### WHAT IS EXPECTED:
Please state how many lines of the listing contain the word "about", giving the number by itself.

### DATASET CONTENT:

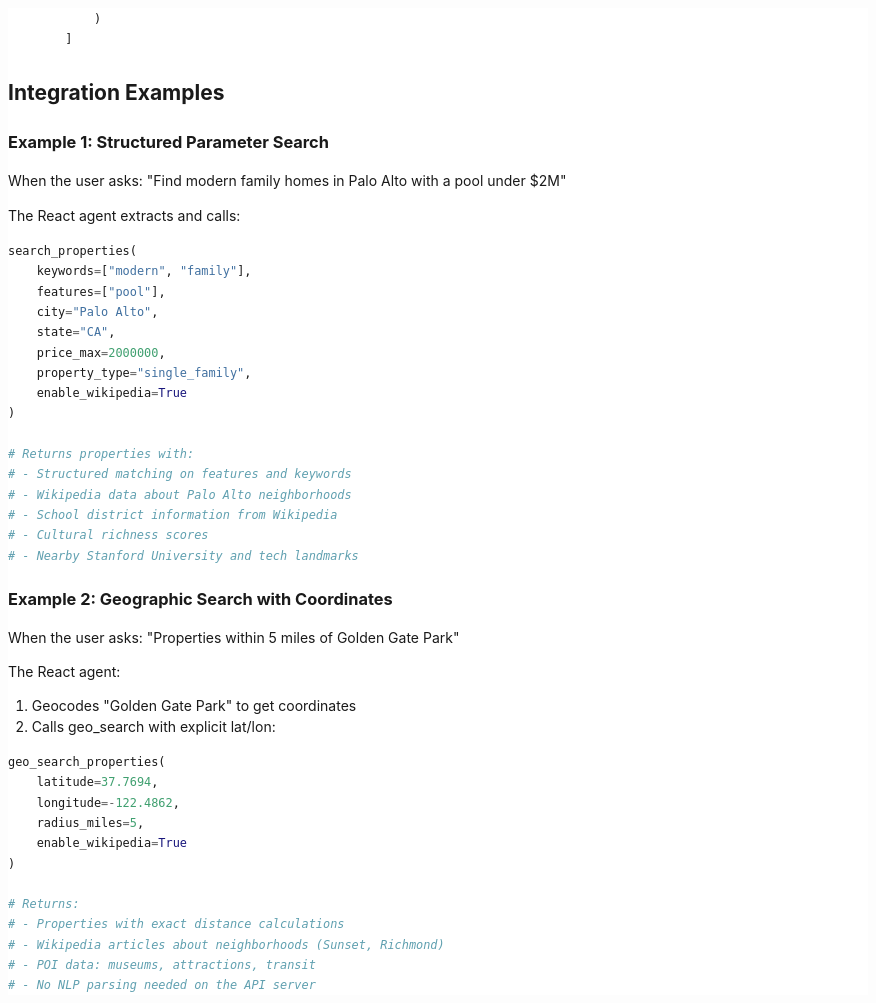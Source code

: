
 ```python
            )
        ]
```

## Integration Examples

### Example 1: Structured Parameter Search

When the user asks: "Find modern family homes in Palo Alto with a pool under $2M"

The React agent extracts and calls:
```python
search_properties(
    keywords=["modern", "family"],
    features=["pool"],
    city="Palo Alto",
    state="CA",
    price_max=2000000,
    property_type="single_family",
    enable_wikipedia=True
)

# Returns properties with:
# - Structured matching on features and keywords
# - Wikipedia data about Palo Alto neighborhoods
# - School district information from Wikipedia
# - Cultural richness scores
# - Nearby Stanford University and tech landmarks
```

### Example 2: Geographic Search with Coordinates

When the user asks: "Properties within 5 miles of Golden Gate Park"

The React agent:
1. Geocodes "Golden Gate Park" to get coordinates
2. Calls geo_search with explicit lat/lon:

```python
geo_search_properties(
    latitude=37.7694,
    longitude=-122.4862,
    radius_miles=5,
    enable_wikipedia=True
)

# Returns:
# - Properties with exact distance calculations
# - Wikipedia articles about neighborhoods (Sunset, Richmond)
# - POI data: museums, attractions, transit
# - No NLP parsing needed on the API server
```
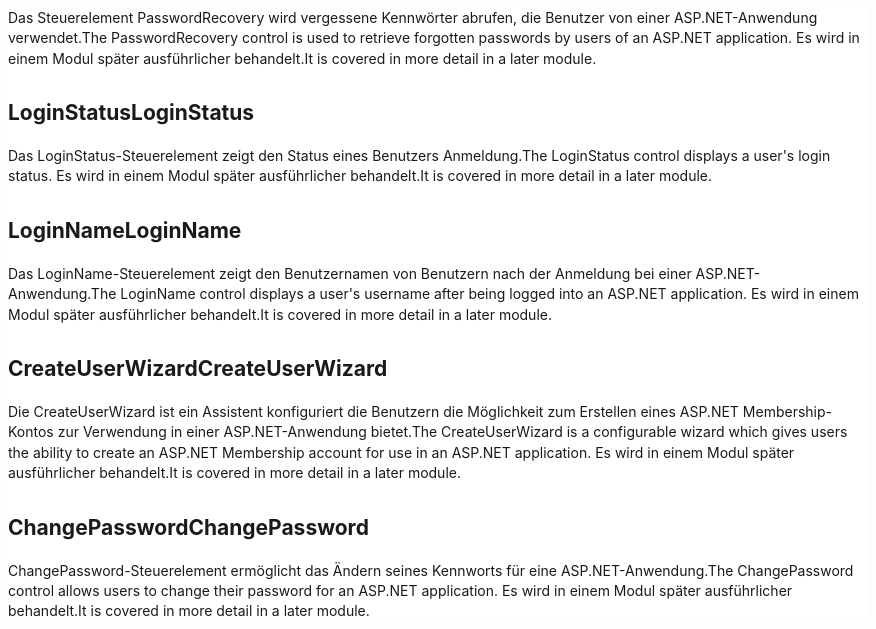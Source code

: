 <span data-ttu-id="90e0f-352">Das Steuerelement PasswordRecovery wird vergessene Kennwörter abrufen, die Benutzer von einer ASP.NET-Anwendung verwendet.</span><span class="sxs-lookup"><span data-stu-id="90e0f-352">The PasswordRecovery control is used to retrieve forgotten passwords by users of an ASP.NET application.</span></span> <span data-ttu-id="90e0f-353">Es wird in einem Modul später ausführlicher behandelt.</span><span class="sxs-lookup"><span data-stu-id="90e0f-353">It is covered in more detail in a later module.</span></span>

## <a name="loginstatus"></a><span data-ttu-id="90e0f-354">LoginStatus</span><span class="sxs-lookup"><span data-stu-id="90e0f-354">LoginStatus</span></span>

<span data-ttu-id="90e0f-355">Das LoginStatus-Steuerelement zeigt den Status eines Benutzers Anmeldung.</span><span class="sxs-lookup"><span data-stu-id="90e0f-355">The LoginStatus control displays a user's login status.</span></span> <span data-ttu-id="90e0f-356">Es wird in einem Modul später ausführlicher behandelt.</span><span class="sxs-lookup"><span data-stu-id="90e0f-356">It is covered in more detail in a later module.</span></span>

## <a name="loginname"></a><span data-ttu-id="90e0f-357">LoginName</span><span class="sxs-lookup"><span data-stu-id="90e0f-357">LoginName</span></span>

<span data-ttu-id="90e0f-358">Das LoginName-Steuerelement zeigt den Benutzernamen von Benutzern nach der Anmeldung bei einer ASP.NET-Anwendung.</span><span class="sxs-lookup"><span data-stu-id="90e0f-358">The LoginName control displays a user's username after being logged into an ASP.NET application.</span></span> <span data-ttu-id="90e0f-359">Es wird in einem Modul später ausführlicher behandelt.</span><span class="sxs-lookup"><span data-stu-id="90e0f-359">It is covered in more detail in a later module.</span></span>

## <a name="createuserwizard"></a><span data-ttu-id="90e0f-360">CreateUserWizard</span><span class="sxs-lookup"><span data-stu-id="90e0f-360">CreateUserWizard</span></span>

<span data-ttu-id="90e0f-361">Die CreateUserWizard ist ein Assistent konfiguriert die Benutzern die Möglichkeit zum Erstellen eines ASP.NET Membership-Kontos zur Verwendung in einer ASP.NET-Anwendung bietet.</span><span class="sxs-lookup"><span data-stu-id="90e0f-361">The CreateUserWizard is a configurable wizard which gives users the ability to create an ASP.NET Membership account for use in an ASP.NET application.</span></span> <span data-ttu-id="90e0f-362">Es wird in einem Modul später ausführlicher behandelt.</span><span class="sxs-lookup"><span data-stu-id="90e0f-362">It is covered in more detail in a later module.</span></span>

## <a name="changepassword"></a><span data-ttu-id="90e0f-363">ChangePassword</span><span class="sxs-lookup"><span data-stu-id="90e0f-363">ChangePassword</span></span>

<span data-ttu-id="90e0f-364">ChangePassword-Steuerelement ermöglicht das Ändern seines Kennworts für eine ASP.NET-Anwendung.</span><span class="sxs-lookup"><span data-stu-id="90e0f-364">The ChangePassword control allows users to change their password for an ASP.NET application.</span></span> <span data-ttu-id="90e0f-365">Es wird in einem Modul später ausführlicher behandelt.</span><span class="sxs-lookup"><span data-stu-id="90e0f-365">It is covered in more detail in a later module.</span></span>
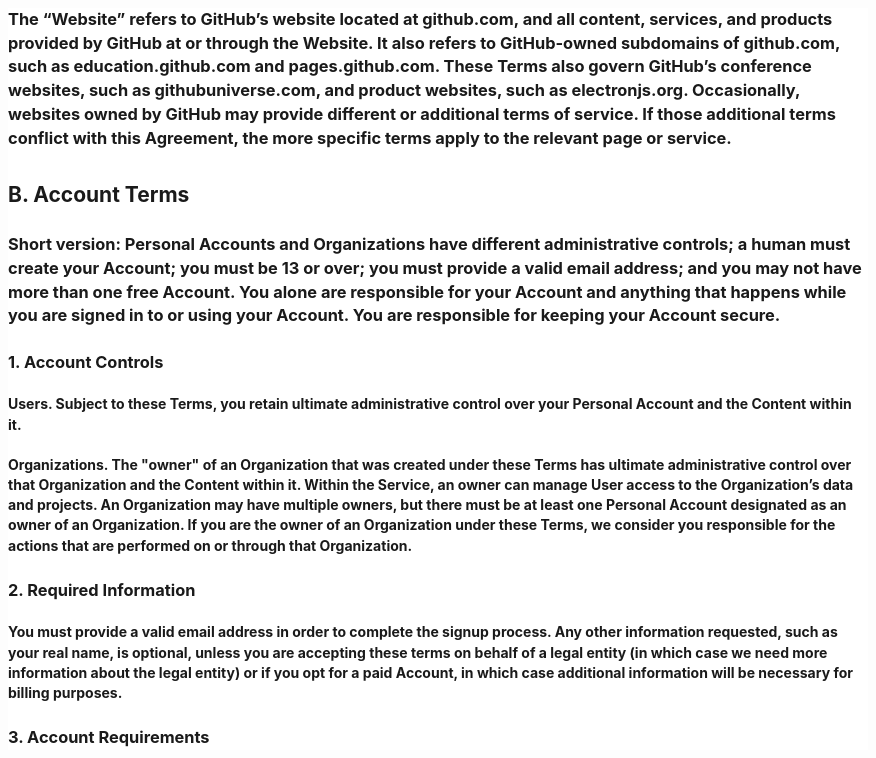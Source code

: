 ###     The “Website” refers to GitHub’s website located at github.com, and all content, services, and products provided by GitHub at or through the Website. It also refers to GitHub-owned subdomains of github.com, such as education.github.com and pages.github.com. These Terms also govern GitHub’s conference websites, such as githubuniverse.com, and product websites, such as electronjs.org. Occasionally, websites owned by GitHub may provide different or additional terms of service. If those additional terms conflict with this Agreement, the more specific terms apply to the relevant page or service.

## B. Account Terms

### Short version: Personal Accounts and Organizations have different administrative controls; a human must create your Account; you must be 13 or over; you must provide a valid email address; and you may not have more than one free Account. You alone are responsible for your Account and anything that happens while you are signed in to or using your Account. You are responsible for keeping your Account secure.
### 1. Account Controls

####     Users. Subject to these Terms, you retain ultimate administrative control over your Personal Account and the Content within it.

####     Organizations. The "owner" of an Organization that was created under these Terms has ultimate administrative control over that Organization and the Content within it. Within the Service, an owner can manage User access to the Organization’s data and projects. An Organization may have multiple owners, but there must be at least one Personal Account designated as an owner of an Organization. If you are the owner of an Organization under these Terms, we consider you responsible for the actions that are performed on or through that Organization.

### 2. Required Information

#### You must provide a valid email address in order to complete the signup process. Any other information requested, such as your real name, is optional, unless you are accepting these terms on behalf of a legal entity (in which case we need more information about the legal entity) or if you opt for a paid Account, in which case additional information will be necessary for billing purposes.
### 3. Account Requirements
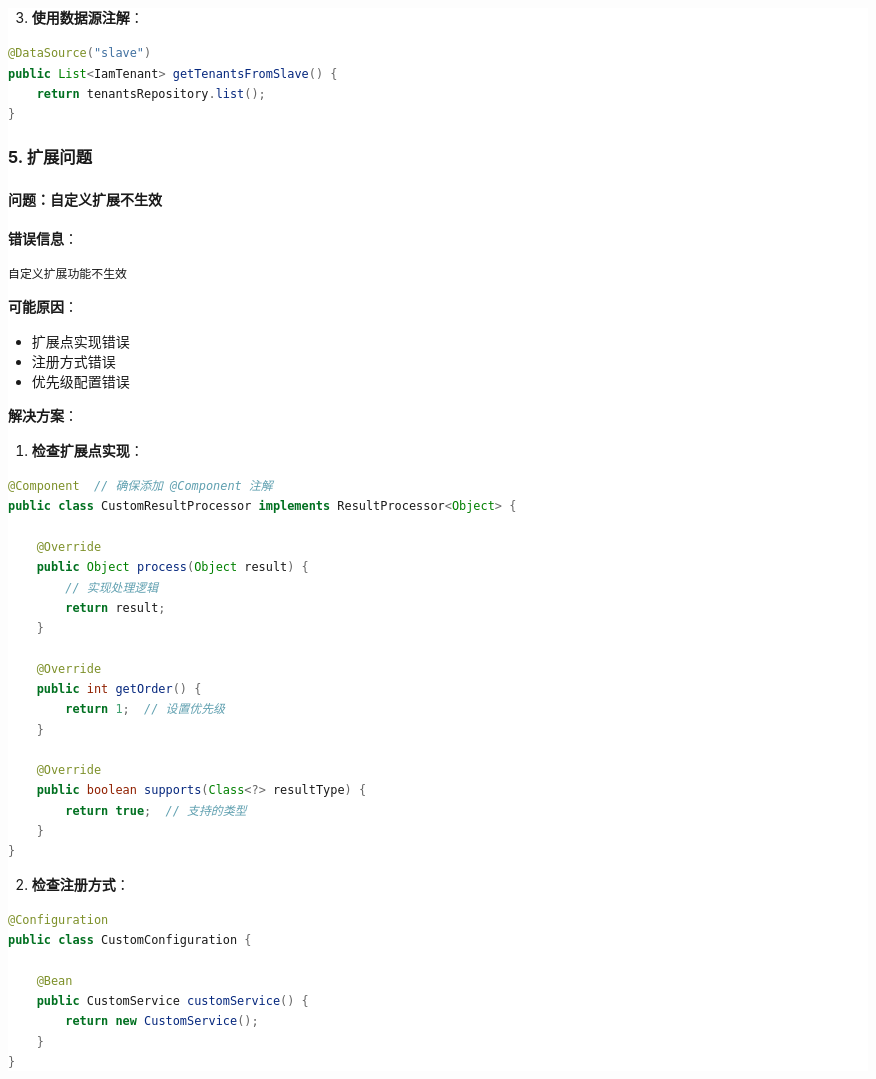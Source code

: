 3. **使用数据源注解**：
```java
@DataSource("slave")
public List<IamTenant> getTenantsFromSlave() {
    return tenantsRepository.list();
}
```

### 5. 扩展问题

#### 问题：自定义扩展不生效

**错误信息**：
```
自定义扩展功能不生效
```

**可能原因**：
- 扩展点实现错误
- 注册方式错误
- 优先级配置错误

**解决方案**：

1. **检查扩展点实现**：
```java
@Component  // 确保添加 @Component 注解
public class CustomResultProcessor implements ResultProcessor<Object> {
    
    @Override
    public Object process(Object result) {
        // 实现处理逻辑
        return result;
    }
    
    @Override
    public int getOrder() {
        return 1;  // 设置优先级
    }
    
    @Override
    public boolean supports(Class<?> resultType) {
        return true;  // 支持的类型
    }
}
```

2. **检查注册方式**：
```java
@Configuration
public class CustomConfiguration {
    
    @Bean
    public CustomService customService() {
        return new CustomService();
    }
}
```
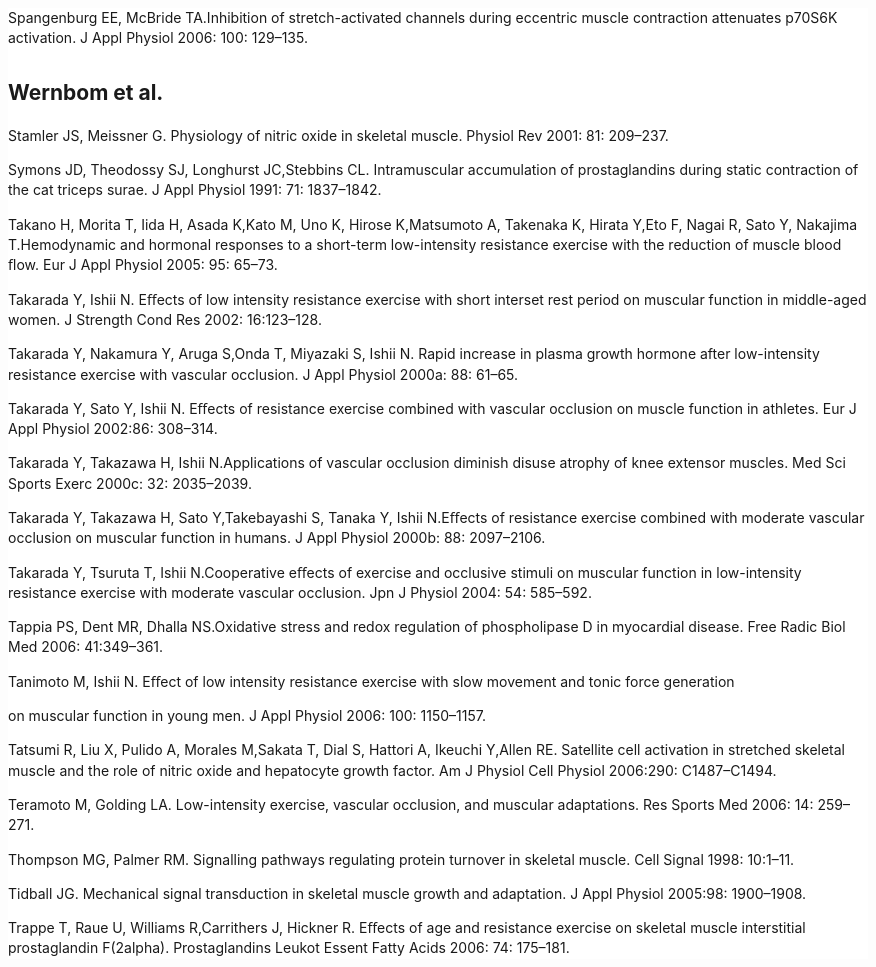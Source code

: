 Spangenburg EE, McBride TA.Inhibition of stretch-activated channels during eccentric muscle contraction attenuates p70S6K activation. J Appl Physiol 2006: 100: 129–135.

## Wernbom et al.

Stamler JS, Meissner G. Physiology of nitric oxide in skeletal muscle. Physiol Rev 2001: 81: 209–237.

Symons JD, Theodossy SJ, Longhurst JC,Stebbins CL. Intramuscular accumulation of prostaglandins during static contraction of the cat triceps surae. J Appl Physiol 1991: 71: 1837–1842.

Takano H, Morita T, Iida H, Asada K,Kato M, Uno K, Hirose K,Matsumoto A, Takenaka K, Hirata Y,Eto F, Nagai R, Sato Y, Nakajima T.Hemodynamic and hormonal responses to a short-term low-intensity resistance exercise with the reduction of muscle blood ﬂow. Eur J Appl Physiol 2005: 95: 65–73.

Takarada Y, Ishii N. Eﬀects of low intensity resistance exercise with short interset rest period on muscular function in middle-aged women. J Strength Cond Res 2002: 16:123–128.

Takarada Y, Nakamura Y, Aruga S,Onda T, Miyazaki S, Ishii N. Rapid increase in plasma growth hormone after low-intensity resistance exercise with vascular occlusion. J Appl Physiol 2000a: 88: 61–65.

Takarada Y, Sato Y, Ishii N. Eﬀects of resistance exercise combined with vascular occlusion on muscle function in athletes. Eur J Appl Physiol 2002:86: 308–314.

Takarada Y, Takazawa H, Ishii N.Applications of vascular occlusion diminish disuse atrophy of knee extensor muscles. Med Sci Sports Exerc 2000c: 32: 2035–2039.

Takarada Y, Takazawa H, Sato Y,Takebayashi S, Tanaka Y, Ishii N.Eﬀects of resistance exercise combined with moderate vascular occlusion on muscular function in humans. J Appl Physiol 2000b: 88: 2097–2106.

Takarada Y, Tsuruta T, Ishii N.Cooperative eﬀects of exercise and occlusive stimuli on muscular function in low-intensity resistance exercise with moderate vascular occlusion. Jpn J Physiol 2004: 54: 585–592.

Tappia PS, Dent MR, Dhalla NS.Oxidative stress and redox regulation of phospholipase D in myocardial disease. Free Radic Biol Med 2006: 41:349–361.

Tanimoto M, Ishii N. Eﬀect of low intensity resistance exercise with slow movement and tonic force generation

on muscular function in young men. J Appl Physiol 2006: 100: 1150–1157.

Tatsumi R, Liu X, Pulido A, Morales M,Sakata T, Dial S, Hattori A, Ikeuchi Y,Allen RE. Satellite cell activation in stretched skeletal muscle and the role of nitric oxide and hepatocyte growth factor. Am J Physiol Cell Physiol 2006:290: C1487–C1494.

Teramoto M, Golding LA. Low-intensity exercise, vascular occlusion, and muscular adaptations. Res Sports Med 2006: 14: 259–271.

Thompson MG, Palmer RM. Signalling pathways regulating protein turnover in skeletal muscle. Cell Signal 1998: 10:1–11.

Tidball JG. Mechanical signal transduction in skeletal muscle growth and adaptation. J Appl Physiol 2005:98: 1900–1908.

Trappe T, Raue U, Williams R,Carrithers J, Hickner R. Eﬀects of age and resistance exercise on skeletal muscle interstitial prostaglandin F(2alpha). Prostaglandins Leukot Essent Fatty Acids 2006: 74: 175–181.
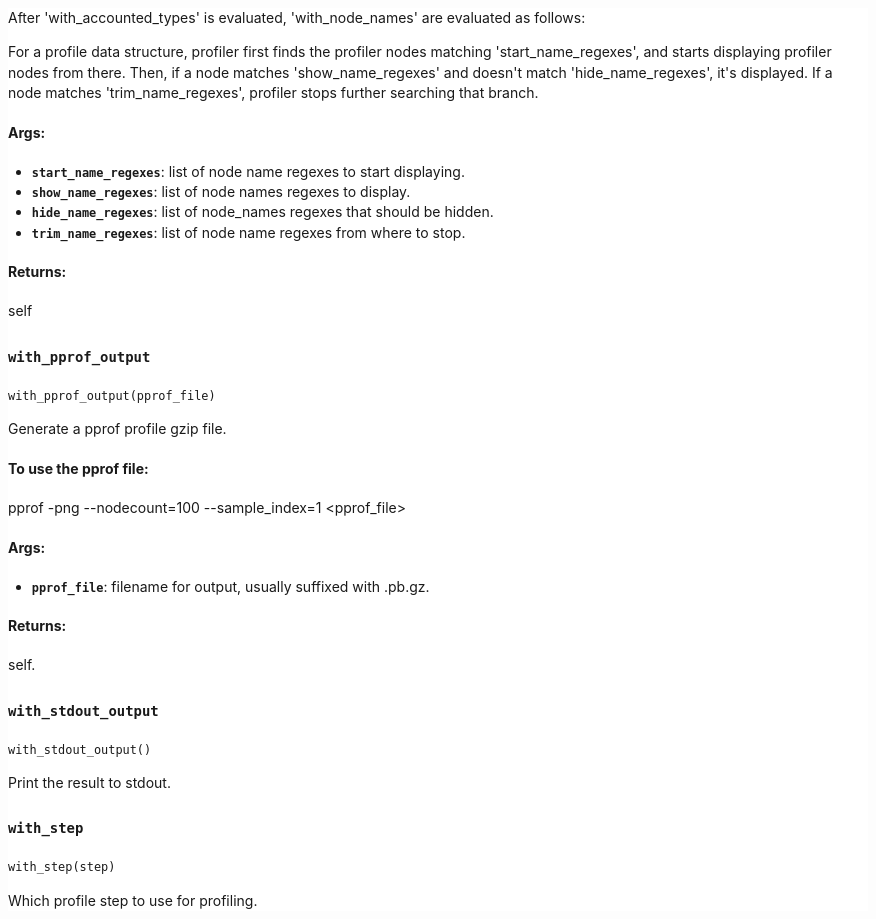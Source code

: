 After 'with_accounted_types' is evaluated, 'with_node_names' are
evaluated as follows:

  For a profile data structure, profiler first finds the profiler
  nodes matching 'start_name_regexes', and starts displaying profiler
  nodes from there. Then, if a node matches 'show_name_regexes' and
  doesn't match 'hide_name_regexes', it's displayed. If a node matches
  'trim_name_regexes', profiler stops further searching that branch.

#### Args:


* <b>`start_name_regexes`</b>: list of node name regexes to start displaying.
* <b>`show_name_regexes`</b>: list of node names regexes to display.
* <b>`hide_name_regexes`</b>: list of node_names regexes that should be hidden.
* <b>`trim_name_regexes`</b>: list of node name regexes from where to stop.

#### Returns:

self


<h3 id="with_pprof_output"><code>with_pprof_output</code></h3>

``` python
with_pprof_output(pprof_file)
```

Generate a pprof profile gzip file.


#### To use the pprof file:

pprof -png --nodecount=100 --sample_index=1 <pprof_file>



#### Args:


* <b>`pprof_file`</b>: filename for output, usually suffixed with .pb.gz.

#### Returns:

self.


<h3 id="with_stdout_output"><code>with_stdout_output</code></h3>

``` python
with_stdout_output()
```

Print the result to stdout.


<h3 id="with_step"><code>with_step</code></h3>

``` python
with_step(step)
```

Which profile step to use for profiling.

### ANSWER TO THIS PROBLEM:
3